I am taking with me to Mayo three books on Appalachia, one of which I am almost done with but will not finish tonight. Stay tuned.

Saturday, November 3, 2018

October Finances


October is over and with that we are staring hard and fast at the end of 2018. Where did it go?

Well, I know where our grocery dollars went this past month! We spent $141.42 on groceries, and another $5.84 on household items (aluminum foil and plastic wrap, primarily). That comes out to a whopping $147.26 for the month. When I plug that figure into the year's running total, our monthly average is now at $176.99.

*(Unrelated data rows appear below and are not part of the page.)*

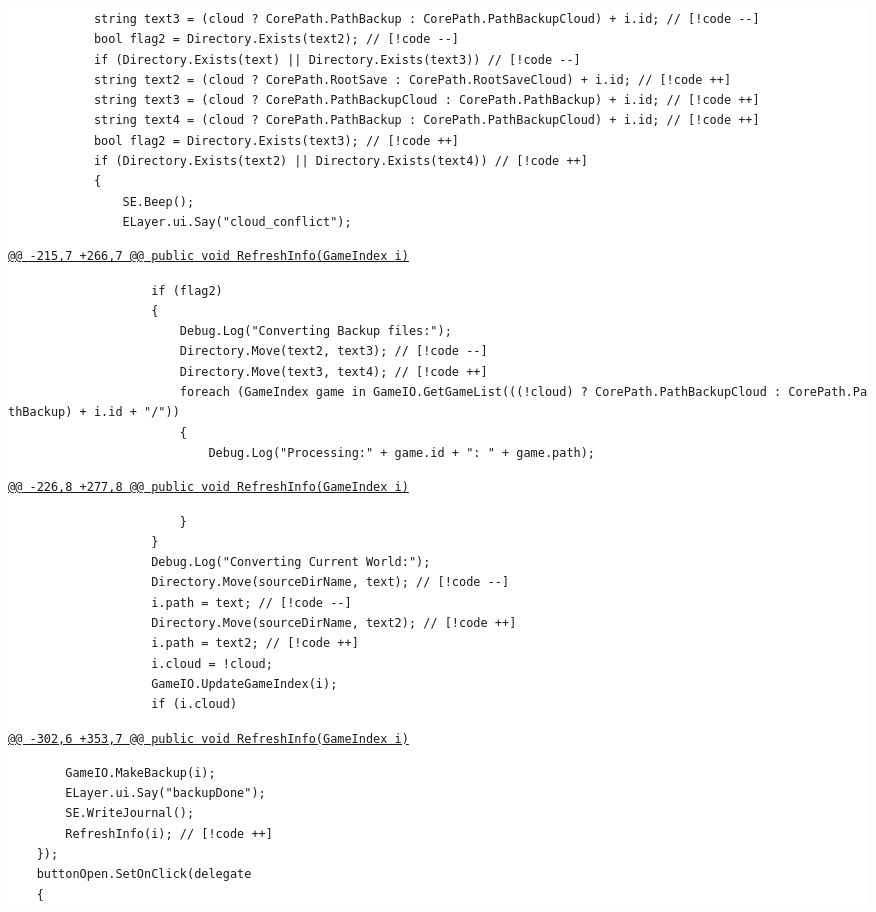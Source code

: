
 ```cs:line-numbers=187
			string text3 = (cloud ? CorePath.PathBackup : CorePath.PathBackupCloud) + i.id; // [!code --]
			bool flag2 = Directory.Exists(text2); // [!code --]
			if (Directory.Exists(text) || Directory.Exists(text3)) // [!code --]
			string text2 = (cloud ? CorePath.RootSave : CorePath.RootSaveCloud) + i.id; // [!code ++]
			string text3 = (cloud ? CorePath.PathBackupCloud : CorePath.PathBackup) + i.id; // [!code ++]
			string text4 = (cloud ? CorePath.PathBackup : CorePath.PathBackupCloud) + i.id; // [!code ++]
			bool flag2 = Directory.Exists(text3); // [!code ++]
			if (Directory.Exists(text2) || Directory.Exists(text4)) // [!code ++]
			{
				SE.Beep();
				ELayer.ui.Say("cloud_conflict");
```

[`@@ -215,7 +266,7 @@ public void RefreshInfo(GameIndex i)`](https://github.com/Elin-Modding-Resources/Elin-Decompiled/blob/b2101a9e4f6833335b7bc6ce268be58000865f0c/Elin/LayerLoadGame.cs#L215-L221)
```cs:line-numbers=215
					if (flag2)
					{
						Debug.Log("Converting Backup files:");
						Directory.Move(text2, text3); // [!code --]
						Directory.Move(text3, text4); // [!code ++]
						foreach (GameIndex game in GameIO.GetGameList(((!cloud) ? CorePath.PathBackupCloud : CorePath.PathBackup) + i.id + "/"))
						{
							Debug.Log("Processing:" + game.id + ": " + game.path);
```

[`@@ -226,8 +277,8 @@ public void RefreshInfo(GameIndex i)`](https://github.com/Elin-Modding-Resources/Elin-Decompiled/blob/b2101a9e4f6833335b7bc6ce268be58000865f0c/Elin/LayerLoadGame.cs#L226-L233)
```cs:line-numbers=226
						}
					}
					Debug.Log("Converting Current World:");
					Directory.Move(sourceDirName, text); // [!code --]
					i.path = text; // [!code --]
					Directory.Move(sourceDirName, text2); // [!code ++]
					i.path = text2; // [!code ++]
					i.cloud = !cloud;
					GameIO.UpdateGameIndex(i);
					if (i.cloud)
```

[`@@ -302,6 +353,7 @@ public void RefreshInfo(GameIndex i)`](https://github.com/Elin-Modding-Resources/Elin-Decompiled/blob/b2101a9e4f6833335b7bc6ce268be58000865f0c/Elin/LayerLoadGame.cs#L302-L307)
```cs:line-numbers=302
		GameIO.MakeBackup(i);
		ELayer.ui.Say("backupDone");
		SE.WriteJournal();
		RefreshInfo(i); // [!code ++]
	});
	buttonOpen.SetOnClick(delegate
	{
```
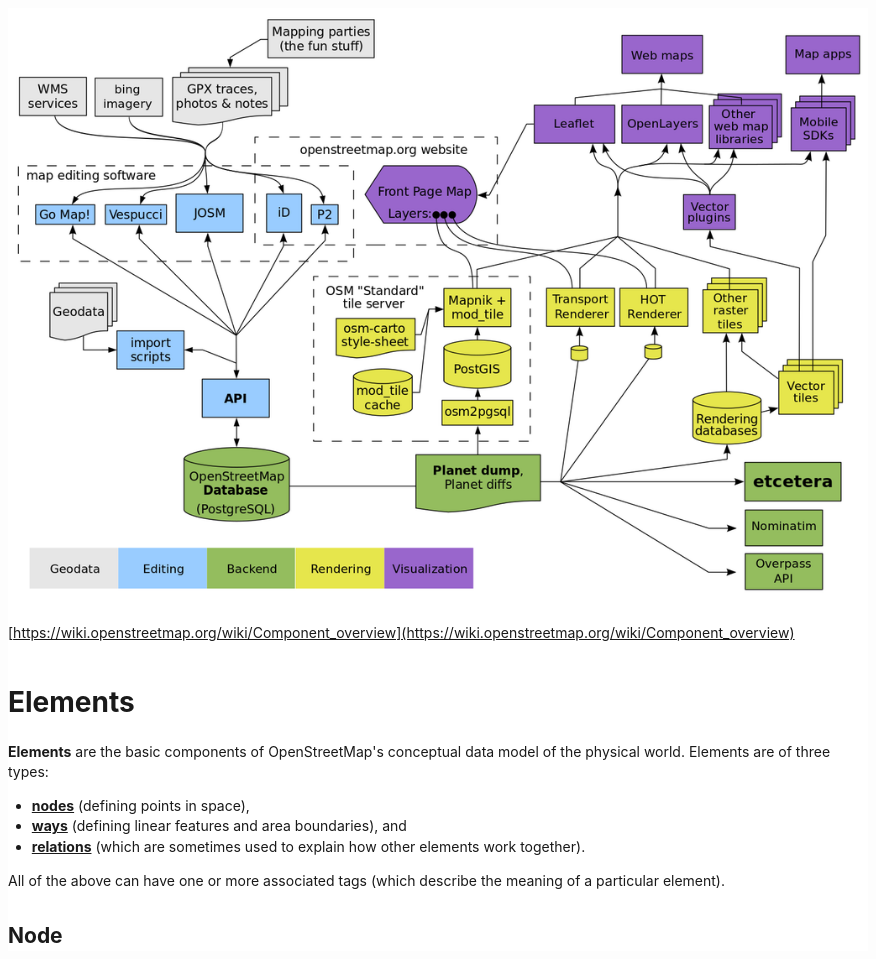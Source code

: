 ![Untitled](Open%20Street%20Map%20a9b41a74e1b4450ca5eb27ae12b5bc08/Untitled.png)

[https://wiki.openstreetmap.org/wiki/Component_overview](https://wiki.openstreetmap.org/wiki/Component_overview)

# Elements

**Elements** are the basic components of OpenStreetMap's conceptual data model of the physical world. Elements are of three types:

- **[nodes](https://wiki.openstreetmap.org/wiki/Node)** (defining points in space),
- **[ways](https://wiki.openstreetmap.org/wiki/Way)** (defining linear features and area boundaries), and
- **[relations](https://wiki.openstreetmap.org/wiki/Relation)** (which are sometimes used to explain how other elements work together).

All of the above can have one or more associated tags (which describe the meaning of a particular element).

## Node
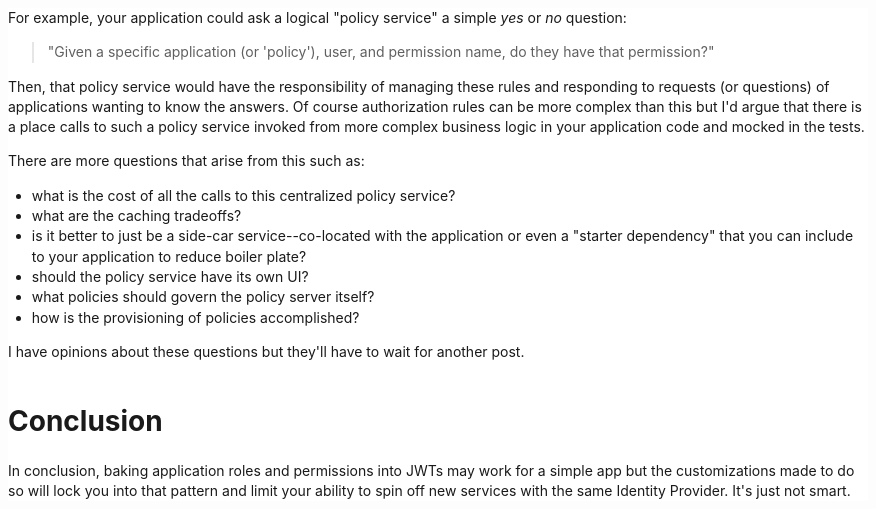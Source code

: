 For example, your application could ask a logical "policy service" a simple _yes_ or _no_ question: 
> "Given a specific application (or 'policy'), user, and permission name, do they have that permission?"

Then, that policy service would have the responsibility of managing these rules and responding to requests (or questions) of applications wanting to know the answers. Of course authorization rules can be more complex than this but I'd argue that there is a place calls to such a policy service invoked from more complex business logic in your application code and mocked in the tests.

There are more questions that arise from this such as:
* what is the cost of all the calls to this centralized policy service?
* what are the caching tradeoffs?
* is it better to just be a side-car service--co-located with the application or even a "starter dependency" that you can include to your application to reduce boiler plate?
* should the policy service have its own UI?
* what policies should govern the policy server itself?
* how is the provisioning of policies accomplished?

I have opinions about these questions but they'll have to wait for another post.

# Conclusion

In conclusion, baking application roles and permissions into JWTs may work for a simple app but the customizations made to do so will lock you into that pattern and limit your ability to spin off new services with the same Identity Provider. It's just not smart.

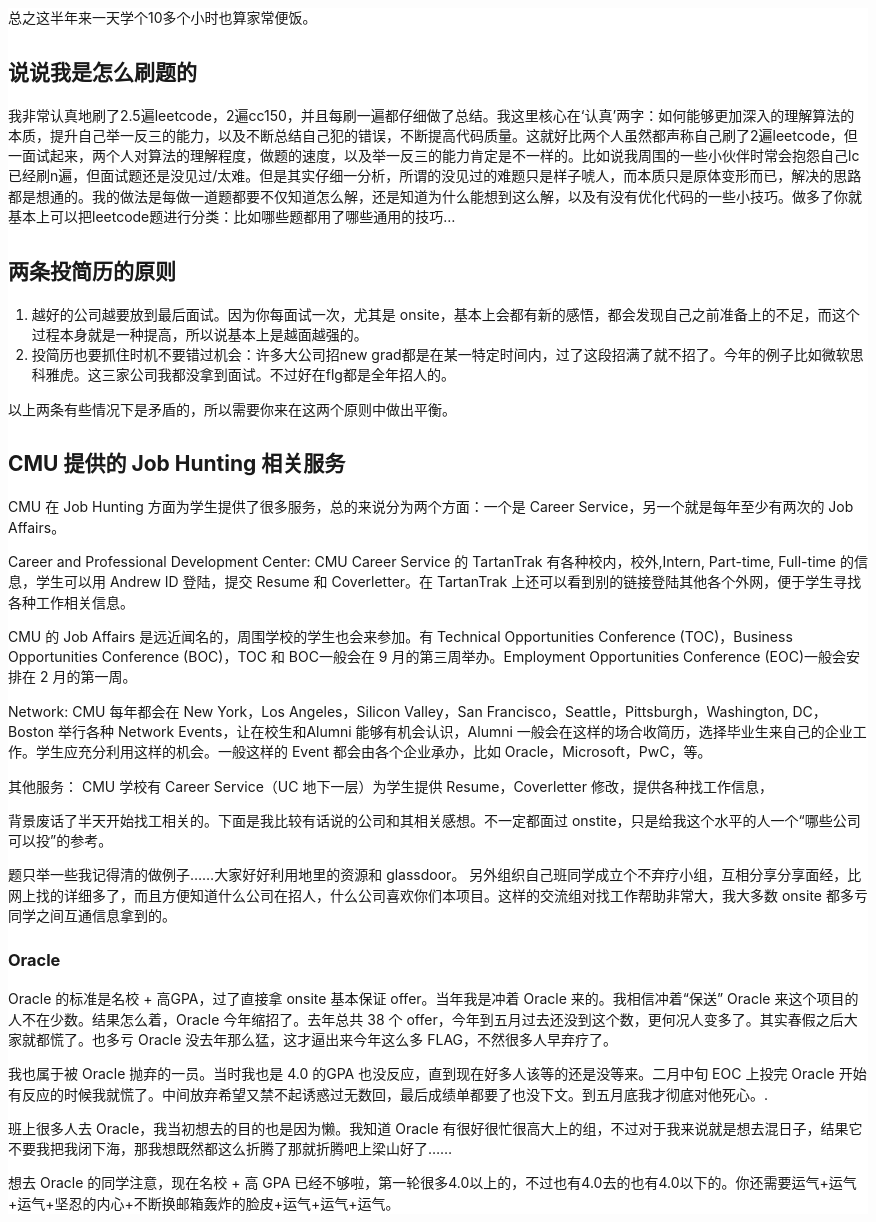 总之这半年来一天学个10多个小时也算家常便饭。

## 说说我是怎么刷题的

我非常认真地刷了2.5遍leetcode，2遍cc150，并且每刷一遍都仔细做了总结。我这里核心在‘认真’两字：如何能够更加深入的理解算法的本质，提升自己举一反三的能力，以及不断总结自己犯的错误，不断提高代码质量。这就好比两个人虽然都声称自己刷了2遍leetcode，但一面试起来，两个人对算法的理解程度，做题的速度，以及举一反三的能力肯定是不一样的。比如说我周围的一些小伙伴时常会抱怨自己lc已经刷n遍，但面试题还是没见过/太难。但是其实仔细一分析，所谓的没见过的难题只是样子唬人，而本质只是原体变形而已，解决的思路都是想通的。我的做法是每做一道题都要不仅知道怎么解，还是知道为什么能想到这么解，以及有没有优化代码的一些小技巧。做多了你就基本上可以把leetcode题进行分类：比如哪些题都用了哪些通用的技巧…

## 两条投简历的原则

1. 越好的公司越要放到最后面试。因为你每面试一次，尤其是 onsite，基本上会都有新的感悟，都会发现自己之前准备上的不足，而这个过程本身就是一种提高，所以说基本上是越面越强的。
2. 投简历也要抓住时机不要错过机会：许多大公司招new grad都是在某一特定时间内，过了这段招满了就不招了。今年的例子比如微软思科雅虎。这三家公司我都没拿到面试。不过好在flg都是全年招人的。

以上两条有些情况下是矛盾的，所以需要你来在这两个原则中做出平衡。


## CMU 提供的 Job Hunting 相关服务

CMU 在 Job Hunting 方面为学生提供了很多服务，总的来说分为两个方面：一个是 Career Service，另一个就是每年至少有两次的 Job Affairs。

Career and Professional Development Center: CMU Career Service 的 TartanTrak 有各种校内，校外,Intern, Part-time, Full-time 的信息，学生可以用 Andrew ID 登陆，提交 Resume 和 Coverletter。在 TartanTrak 上还可以看到别的链接登陆其他各个外网，便于学生寻找各种工作相关信息。

CMU 的 Job Affairs 是远近闻名的，周围学校的学生也会来参加。有 Technical Opportunities Conference (TOC)，Business Opportunities Conference (BOC)，TOC 和 BOC一般会在 9 月的第三周举办。Employment Opportunities Conference (EOC)一般会安排在 2 月的第一周。

Network: CMU 每年都会在 New York，Los Angeles，Silicon Valley，San Francisco，Seattle，Pittsburgh，Washington, DC，Boston 举行各种 Network Events，让在校生和Alumni 能够有机会认识，Alumni 一般会在这样的场合收简历，选择毕业生来自己的企业工作。学生应充分利用这样的机会。一般这样的 Event 都会由各个企业承办，比如 Oracle，Microsoft，PwC，等。

其他服务： CMU 学校有 Career Service（UC 地下一层）为学生提供 Resume，Coverletter 修改，提供各种找工作信息，

背景废话了半天开始找工相关的。下面是我比较有话说的公司和其相关感想。不一定都面过 onstite，只是给我这个水平的人一个“哪些公司可以投”的参考。

题只举一些我记得清的做例子……大家好好利用地里的资源和 glassdoor。
另外组织自己班同学成立个不弃疗小组，互相分享分享面经，比网上找的详细多了，而且方便知道什么公司在招人，什么公司喜欢你们本项目。这样的交流组对找工作帮助非常大，我大多数 onsite 都多亏同学之间互通信息拿到的。

### Oracle

Oracle 的标准是名校 + 高GPA，过了直接拿 onsite 基本保证 offer。当年我是冲着 Oracle 来的。我相信冲着“保送” Oracle 来这个项目的人不在少数。结果怎么着，Oracle 今年缩招了。去年总共 38 个 offer，今年到五月过去还没到这个数，更何况人变多了。其实春假之后大家就都慌了。也多亏 Oracle 没去年那么猛，这才逼出来今年这么多 FLAG，不然很多人早弃疗了。

我也属于被 Oracle 抛弃的一员。当时我也是 4.0 的GPA 也没反应，直到现在好多人该等的还是没等来。二月中旬 EOC 上投完 Oracle 开始有反应的时候我就慌了。中间放弃希望又禁不起诱惑过无数回，最后成绩单都要了也没下文。到五月底我才彻底对他死心。.

班上很多人去 Oracle，我当初想去的目的也是因为懒。我知道 Oracle 有很好很忙很高大上的组，不过对于我来说就是想去混日子，结果它不要我把我闭下海，那我想既然都这么折腾了那就折腾吧上梁山好了……

想去 Oracle 的同学注意，现在名校 + 高 GPA 已经不够啦，第一轮很多4.0以上的，不过也有4.0去的也有4.0以下的。你还需要运气+运气+运气+坚忍的内心+不断换邮箱轰炸的脸皮+运气+运气+运气。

There was a large expenditure in October that I did not count into the overall food costs. We hosted a reception for opening the 40th Symphony season and those costs—food, ice, related items—came to $107.63. At least $35.00 of that, three bottle of prosecco that did not get opened, will carry forward to the end of season reception we are already planning.

Our eating out this month was heavily influenced by rehearsal and concert schedules. Warren was either on the road or held up at the auditorium for several meals. There were also some "let's just get something" meals as we navigated hospital time with mom and dad. As a result, we spent $52.84 this month eating out.

I look at November and think this will be a month of more eating out due to my quarterly trip to Mayo Clinic next week and the annual Percussive Arts Society International Conference in Indianapolis the following week. Oh, we will pack a lunch and take some snacks, but the reality of the road trips is more eating out. On our list for Indianapolis is Shapiro's Delicatessen, a Jewish deli there since 1905.

An aside: How did I not know about Shapiro's until this year, when I read Buttermilk Graffiti by Edward Lee (#135)? In looking back at my September finances post, I see I raised the same question there. Clearly this has been weighing on me! I am incredulous because except for one year in San Antonio, PASIC is always in Indianapolis. Again, how did I not know?

On to November. We'll see what it holds.